20 Aralık 2020

Kıştı Adana'da Yağmur Yağıyordu

İstanbul aktarmalı Adana yolculuğuna çıktığında yine kimseye haber vermemişti. Ne Fransız medyası ne de çalıştığı kulüp nereye ne amaçla gittiğinden habersizdi. Fransa’dan başlayan yolculuk Adana’da son bulduğunda 53 yaşındaki Portekizli ertesi gün öğle saatlerinde oynanacak Adana Demirspor-İstanbulspor maçını izlemeden önce otel odasında yine bilgisayarına gömüldü. Onlarca futbolcunun yer aldığı raporların arasından ertesi gün izleyeceği oyuncunun dosyasını açtı. 26 Şubat 2018 günü Adana’da sağnak yağmur vardı. Adana Demirspor, İstanbulspor’u 2-1 mağlup etti. Portekizli maçı tribünde izledi, İstanbulspor’da oynayan Fransa doğumlu Kubilay Aktaş’ın ismini bir kenara not etmişti, hayır peşinde olduğu oyuncu o değildi. Onun aracılığıyla bir takım arkadaşına ulaşmaya çalışıyordu. İşi kendi bitirmeyi severdi. 
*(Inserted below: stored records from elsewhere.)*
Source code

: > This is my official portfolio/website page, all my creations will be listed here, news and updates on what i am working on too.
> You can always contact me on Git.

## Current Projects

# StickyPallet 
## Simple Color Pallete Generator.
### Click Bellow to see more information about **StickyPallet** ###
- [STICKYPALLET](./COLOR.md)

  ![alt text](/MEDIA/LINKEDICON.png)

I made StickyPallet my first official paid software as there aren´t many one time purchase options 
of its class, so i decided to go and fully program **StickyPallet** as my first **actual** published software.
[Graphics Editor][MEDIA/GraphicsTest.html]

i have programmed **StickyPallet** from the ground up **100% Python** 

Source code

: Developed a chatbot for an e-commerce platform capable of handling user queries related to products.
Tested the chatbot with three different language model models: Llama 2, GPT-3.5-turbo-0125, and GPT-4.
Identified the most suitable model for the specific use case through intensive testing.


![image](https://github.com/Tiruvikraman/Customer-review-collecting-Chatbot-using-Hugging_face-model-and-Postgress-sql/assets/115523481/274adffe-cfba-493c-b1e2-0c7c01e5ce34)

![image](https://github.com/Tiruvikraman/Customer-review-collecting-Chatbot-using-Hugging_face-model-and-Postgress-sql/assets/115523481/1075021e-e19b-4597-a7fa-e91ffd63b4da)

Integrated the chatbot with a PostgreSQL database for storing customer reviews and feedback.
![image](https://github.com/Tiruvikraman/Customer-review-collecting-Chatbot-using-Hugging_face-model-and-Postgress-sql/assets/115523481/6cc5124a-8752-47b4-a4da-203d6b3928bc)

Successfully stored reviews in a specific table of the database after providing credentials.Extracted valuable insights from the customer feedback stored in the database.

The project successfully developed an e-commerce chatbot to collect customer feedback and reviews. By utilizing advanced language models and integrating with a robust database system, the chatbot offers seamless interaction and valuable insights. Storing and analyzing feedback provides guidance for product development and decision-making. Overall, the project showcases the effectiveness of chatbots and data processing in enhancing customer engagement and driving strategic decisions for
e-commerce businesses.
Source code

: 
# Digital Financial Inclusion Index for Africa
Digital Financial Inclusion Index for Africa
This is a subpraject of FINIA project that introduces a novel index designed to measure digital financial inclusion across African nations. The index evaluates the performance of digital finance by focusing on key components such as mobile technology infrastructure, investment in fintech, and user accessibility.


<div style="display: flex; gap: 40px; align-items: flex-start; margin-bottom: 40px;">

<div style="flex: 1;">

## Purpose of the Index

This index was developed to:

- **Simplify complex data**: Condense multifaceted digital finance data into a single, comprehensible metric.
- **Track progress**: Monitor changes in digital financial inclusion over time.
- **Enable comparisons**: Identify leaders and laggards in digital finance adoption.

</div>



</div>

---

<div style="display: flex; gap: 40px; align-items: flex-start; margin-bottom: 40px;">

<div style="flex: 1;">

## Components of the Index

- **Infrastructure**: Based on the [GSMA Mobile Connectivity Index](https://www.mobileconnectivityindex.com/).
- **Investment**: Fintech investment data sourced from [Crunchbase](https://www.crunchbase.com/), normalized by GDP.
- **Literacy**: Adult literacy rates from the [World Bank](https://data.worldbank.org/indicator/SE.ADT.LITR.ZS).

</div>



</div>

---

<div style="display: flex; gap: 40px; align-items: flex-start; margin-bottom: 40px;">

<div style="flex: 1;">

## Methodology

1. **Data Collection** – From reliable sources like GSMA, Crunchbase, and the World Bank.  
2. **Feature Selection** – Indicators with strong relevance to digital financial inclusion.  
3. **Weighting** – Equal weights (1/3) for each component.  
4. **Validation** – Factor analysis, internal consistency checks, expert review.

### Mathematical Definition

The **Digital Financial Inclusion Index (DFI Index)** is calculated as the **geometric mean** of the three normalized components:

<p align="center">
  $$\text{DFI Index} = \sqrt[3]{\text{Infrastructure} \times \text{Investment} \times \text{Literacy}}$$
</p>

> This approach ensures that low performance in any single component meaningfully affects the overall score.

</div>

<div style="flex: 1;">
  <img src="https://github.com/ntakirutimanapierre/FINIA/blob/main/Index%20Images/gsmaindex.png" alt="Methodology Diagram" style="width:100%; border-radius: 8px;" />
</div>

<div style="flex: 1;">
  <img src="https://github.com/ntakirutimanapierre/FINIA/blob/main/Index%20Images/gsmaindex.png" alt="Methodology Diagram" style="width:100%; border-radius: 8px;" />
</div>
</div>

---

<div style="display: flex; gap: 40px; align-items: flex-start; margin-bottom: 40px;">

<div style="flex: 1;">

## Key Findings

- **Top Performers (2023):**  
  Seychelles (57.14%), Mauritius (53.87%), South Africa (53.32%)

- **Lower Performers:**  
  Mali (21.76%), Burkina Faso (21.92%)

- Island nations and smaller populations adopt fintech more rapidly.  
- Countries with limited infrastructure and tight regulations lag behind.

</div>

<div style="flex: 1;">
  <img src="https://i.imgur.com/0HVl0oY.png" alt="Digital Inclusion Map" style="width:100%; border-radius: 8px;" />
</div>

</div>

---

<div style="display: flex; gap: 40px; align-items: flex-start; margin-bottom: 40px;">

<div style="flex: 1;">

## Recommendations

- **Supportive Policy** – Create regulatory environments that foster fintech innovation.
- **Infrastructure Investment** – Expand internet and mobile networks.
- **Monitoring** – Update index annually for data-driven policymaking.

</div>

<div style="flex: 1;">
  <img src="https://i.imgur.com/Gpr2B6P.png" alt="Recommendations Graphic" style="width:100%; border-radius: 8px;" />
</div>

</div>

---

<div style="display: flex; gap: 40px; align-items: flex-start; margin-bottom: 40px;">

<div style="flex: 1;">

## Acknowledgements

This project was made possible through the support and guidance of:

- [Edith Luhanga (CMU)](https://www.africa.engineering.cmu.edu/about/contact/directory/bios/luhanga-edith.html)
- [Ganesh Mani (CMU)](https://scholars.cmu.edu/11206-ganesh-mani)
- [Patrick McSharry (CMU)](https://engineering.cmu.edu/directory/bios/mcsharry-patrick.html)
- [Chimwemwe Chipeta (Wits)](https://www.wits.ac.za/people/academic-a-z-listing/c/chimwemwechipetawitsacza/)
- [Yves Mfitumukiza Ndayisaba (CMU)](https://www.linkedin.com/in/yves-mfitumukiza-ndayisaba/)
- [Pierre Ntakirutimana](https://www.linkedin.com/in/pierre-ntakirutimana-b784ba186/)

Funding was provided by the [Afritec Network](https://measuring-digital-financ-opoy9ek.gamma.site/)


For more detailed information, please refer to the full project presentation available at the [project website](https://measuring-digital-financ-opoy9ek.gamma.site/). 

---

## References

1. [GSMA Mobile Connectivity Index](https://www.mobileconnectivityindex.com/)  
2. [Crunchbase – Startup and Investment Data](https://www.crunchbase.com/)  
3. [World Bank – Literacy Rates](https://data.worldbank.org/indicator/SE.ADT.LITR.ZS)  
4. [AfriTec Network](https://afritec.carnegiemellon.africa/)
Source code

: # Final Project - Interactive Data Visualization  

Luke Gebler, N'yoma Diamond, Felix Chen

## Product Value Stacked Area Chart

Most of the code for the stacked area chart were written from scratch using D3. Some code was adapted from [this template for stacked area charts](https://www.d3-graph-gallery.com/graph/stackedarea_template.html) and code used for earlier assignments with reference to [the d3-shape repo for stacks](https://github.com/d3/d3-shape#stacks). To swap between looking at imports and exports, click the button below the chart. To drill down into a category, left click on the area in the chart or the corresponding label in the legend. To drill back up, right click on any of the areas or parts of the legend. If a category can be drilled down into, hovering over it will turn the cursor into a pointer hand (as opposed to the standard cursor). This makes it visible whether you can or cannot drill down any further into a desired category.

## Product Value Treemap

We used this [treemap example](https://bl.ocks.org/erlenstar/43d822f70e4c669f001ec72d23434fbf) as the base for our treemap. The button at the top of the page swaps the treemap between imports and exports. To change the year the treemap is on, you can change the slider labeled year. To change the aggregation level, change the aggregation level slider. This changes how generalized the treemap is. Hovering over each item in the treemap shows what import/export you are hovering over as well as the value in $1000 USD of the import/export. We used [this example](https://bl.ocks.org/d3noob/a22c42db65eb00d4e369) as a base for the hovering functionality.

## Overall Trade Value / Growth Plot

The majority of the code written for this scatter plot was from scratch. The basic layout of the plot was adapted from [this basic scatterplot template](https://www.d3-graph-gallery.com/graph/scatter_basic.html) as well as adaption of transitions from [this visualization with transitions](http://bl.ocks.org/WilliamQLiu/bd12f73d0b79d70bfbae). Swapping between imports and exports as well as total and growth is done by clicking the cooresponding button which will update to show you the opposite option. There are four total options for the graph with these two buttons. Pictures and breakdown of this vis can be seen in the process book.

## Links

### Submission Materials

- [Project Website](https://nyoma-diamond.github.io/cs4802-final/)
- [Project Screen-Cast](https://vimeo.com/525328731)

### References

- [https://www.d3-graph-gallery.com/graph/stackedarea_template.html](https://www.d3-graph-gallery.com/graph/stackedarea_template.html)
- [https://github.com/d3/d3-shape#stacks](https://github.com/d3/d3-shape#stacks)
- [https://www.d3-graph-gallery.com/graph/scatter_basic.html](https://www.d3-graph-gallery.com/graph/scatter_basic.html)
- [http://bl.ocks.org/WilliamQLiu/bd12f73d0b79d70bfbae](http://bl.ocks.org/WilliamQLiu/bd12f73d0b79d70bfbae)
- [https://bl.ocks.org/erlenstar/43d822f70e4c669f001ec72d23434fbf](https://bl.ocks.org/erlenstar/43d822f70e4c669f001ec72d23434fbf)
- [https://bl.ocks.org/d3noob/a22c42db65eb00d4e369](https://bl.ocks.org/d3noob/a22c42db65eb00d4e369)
Maçtan sonra Lille yöneticisinin kendisiyle görüşmek istediğini Kubilay’dan duyan Zeki Çelik için Luis Campos ismi bir şey ifade etmiyordu: “Onu tanımıyorum, yorgunum, takımla İstanbul’a döneceğim” dedi. Hayatının fırsatı ayağına kadar gelmişti ve Zeki bundan habersizdi. Luis Campos elbette ki çekip gitmedi. Türkiye, Süper Lig’de hiç forma giymemiş bir oyuncunun Fransa Ligi’ne transfer olduğunu öğrendiğinde Luis Campos ismi yine haberlerde yoktu. Campos, gölgede kalmayı severdi. O sezon Lille küme düşme potasına yapışmış, Zeki de büyük bir ihtimalle ertesi sezon bir alt ligde oynayacak takıma gitmek istememişti başta. Lille, ligin bitimine iki hafta kala küme düşme potasındaki Toulouse’u deplasmanda mağlup etti ve ligde kalmayı başardı. Deli dahi Marcelo Bielsa ile başladıkları, çılgın transferlerle girdikleri sezonun sonunu Saint Etienne’in eski hocası Galtier ile getirmişler ve ucuz kurtulmuşlardı. Zeki Çelik teklifi kabul etti. O artık Lille forması giyecekti. Peki kimdi bu Luis Campos?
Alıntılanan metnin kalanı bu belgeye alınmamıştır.